Tuesday, 20 May 1941

This post is part of a series post-blogging the Blitz of 1940-41 and the Baedeker Blitz of 1942. See here and here for introductions to the series, and here, here and here for conclusions.

Manchester Guardian, 20 May 1941, 5

For the first time in a while, The Times and the Manchester Guardian differ in their lead stories. The latter (above, 5) focuses mainly on the surrender of seven thousand Italian soldiers in northern Abyssinia, but also notes a repulse of German armoured columns near Sollum and a new RAF attack on Vichy aerodromes in Syria. The Times deals only with Syria. There's surprisingly little crowing in either paper about this victory; perhaps because Gondar and Gimma are still holding out, or perhaps because, as a leading article in the Guardian says, 'As a nation [...] we are more disturbed by our defeats than excited by our victories' (4). But the The Times does rub salt into Italian wounds with a little article which points out that while it took the Italians 'seven months to march 425 miles' in their conquest of Abyssinia in 1935-6, 'Imperial Forces have covered a distance of 1,500 miles in 94 days' in order to free it (3).

Regarding Syria (where General Dentz 'is now engaged actively in stabbing Great Britain in the back', in the undiplomatic words of the Guardian's diplomatic correspondent), The Times relays an official communiqué which states that the RAF bombed Palmyra aerodrome: 'one large German transport aircraft and one Heinkel 111 were destroyed by fire' (4). Apparently this aerodrome is a major waypoint for the German air route into Iraq and is now staffed entirely by Germans. The suggestion has been made (it's in the Guardian too, so it's probably more or less official) that the aircraft being supplied to Rashid's rebels are sans pilots:

This supposition is based on the fact that two Gladiators encountered two Me110s in the Baghdad area and shot them down without the slightest difficulty; this would hardly have been the case if the aircraft had been in the hands of skilled pilots.

Disturbingly, German dive-bombers have attacked three hospital ships in recent days: Aba, 120 miles south of Crete, and Vita and Karapura in Tobruk harbour. Aba was rescued by British warships 'firing an "umbrella barrage"' (Guardian, 5). It was 'full of wounded and plainly marked with red crosses'. Fortunately it seems that no casualties resulted from these attacks.

Another German dive-bomber was shot down, this one over 'an East coast town yesterday morning'. A local who witnessed 'this swift vengeance' said:

The bomber came into sight from the clouds after we had heard the noise of engines. Suddenly he dived and released his bombs, but a [AA] shell hit him and his port engine caught fire. The flames quickly spread.

The previous night's air raids were on 'an extremely small scale'. A dawn raid on a 'South-west Coast' town hit a bungalow and killed three people. Two German aircraft were shot down overnight. In daylight, four Spitfires encountered ten Me 109s over the Channel and shot down half of them within five minutes, at no loss to themselves.

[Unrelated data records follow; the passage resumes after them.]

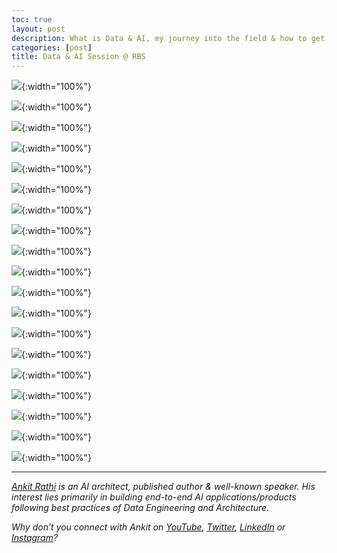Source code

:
```yaml
---
toc: true
layout: post
description: What is Data & AI, my journey into the field & how to get into this field?
categories: [post]
title: Data & AI Session @ RBS
---
```



![](https://cdn-images-1.medium.com/max/1800/1*ywKDU1YOOWCW0MnSMflpLA.png){:width="100%"}

![](https://cdn-images-1.medium.com/max/1200/1*xjdch6IXdtsDOngEyNAckw.png){:width="100%"}

![](https://cdn-images-1.medium.com/max/1200/1*5EbwVka2P8eYnUrB2qil-A.png){:width="100%"}

![](https://cdn-images-1.medium.com/max/1200/1*8CkDJRNtAPthaF4scY2PKw.png){:width="100%"}

![](https://cdn-images-1.medium.com/max/1200/1*O9SQNWU9Livy_Buve1bG-A.png){:width="100%"}

![](https://cdn-images-1.medium.com/max/1200/1*YjbXVlzKMX4812rBj4sThw.png){:width="100%"}

![](https://cdn-images-1.medium.com/max/1200/1*PcPxxChbLvs5iIdJ2YpSgw.png){:width="100%"}

![](https://cdn-images-1.medium.com/max/1200/1*4EcBeWye10ebr7m85da2cA.png){:width="100%"}

![](https://cdn-images-1.medium.com/max/1200/1*f62g1k4-jLJ_xElSUPV1yQ.png){:width="100%"}

![](https://cdn-images-1.medium.com/max/1200/1*2WlBT0L64qAf1Z3xH_mstQ.png){:width="100%"}

![](https://cdn-images-1.medium.com/max/1200/1*k2DfCg0onmqs2-RYPbZJwQ.png){:width="100%"}

![](https://cdn-images-1.medium.com/max/1200/1*p2s_DAsKz7gd8ZxzzMT3dA.png){:width="100%"}

![](https://cdn-images-1.medium.com/max/1200/1*ZXrK7DUHTgordrmKKP7OUQ.png){:width="100%"}

![](https://cdn-images-1.medium.com/max/1200/1*D55JToAE2ptrz7x3Co4lSA.png){:width="100%"}

![](https://cdn-images-1.medium.com/max/1200/1*iLsFhQ3Mv-xlY0vbY_bRwg.png){:width="100%"}

![](https://cdn-images-1.medium.com/max/1200/1*1tycTNUk1K_o9K_WabosSg.png){:width="100%"}

![](https://cdn-images-1.medium.com/max/1200/1*xxwvp6FA0eGWfHa9vpqK8w.png){:width="100%"}

![](https://cdn-images-1.medium.com/max/1200/1*1h1YNkaH68QXOPAmd2FhcQ.png){:width="100%"}

![](https://cdn-images-1.medium.com/max/1200/1*OqrWTkpiCgfdBWJ96ipZOA.png){:width="100%"}

---
[*Ankit Rathi*](https://www.ankitrathi.com/) *is an AI architect, published author & well-known speaker. His interest lies primarily in building end-to-end AI applications/products following best practices of Data Engineering and Architecture.*

*Why don’t you connect with Ankit on* [*YouTube*](https://www.youtube.com/channel/UCrIv4EU2tFX8VhhT0oCnDnw)*,* [*Twitter*](https://twitter.com/rathiankit)*,* [*LinkedIn*](https://www.linkedin.com/in/ankitrathi/) *or* [*Instagram*](https://instagram.com/ankitrathi/)*?*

"It was grand," said one of the pilots who accounted for two of the enemy, "but I could not stay long, for as soon as I had got my two I saw about 25 other yellow-noses coming at us. I had no more ammunition left, so I thought it time to go home.


On Sunday night, Bomber Command 'attacked Kiel and did further damage to its important shipbuilding yards'. According to the German New Agency, 'No damage was done', although some bombers 'dropped bombs aimlessly on Northern German coast plains and destroyed a farm'.

In Edinburgh today, the General Assembly of the Church of Scotland will consider the question, among many others, of 'Should there be any limit to reprisals which may be necessary to prevent defeat by an enemy guilty of unspeakable brutalities?' (7)

From The Times (6):

The Times, 20 May 1940, 6

UNDER THE GERMANS. -- A photograph smuggled out of Poland showing blindfolded Poles being led away by S.S. troops into the woods at Palmiry, known as the Village of Death.

This is one of a number of photographs 'taken for the Gestapo in Poland, for their records or for their amusement; they were stolen from a Gestapo office and smuggled out of Poland' (4).

Most of the other photographs are unfit for publication in a newspaper. Men are seen hanged by the Germans in front of their own houses or hanged in public squares with children grouped around; there are scenes of execution in the woods at Palmiry, known to Germans and Poles alike as the Village of Death; women being taken off by the execution squad; men rounded up for forced labour.

According to the Germans' own figures, 'In the concentration camp at Oswiecim hundreds of Poles have died [...] in recent months. The Germans admit the terror; indeed they boast of it'.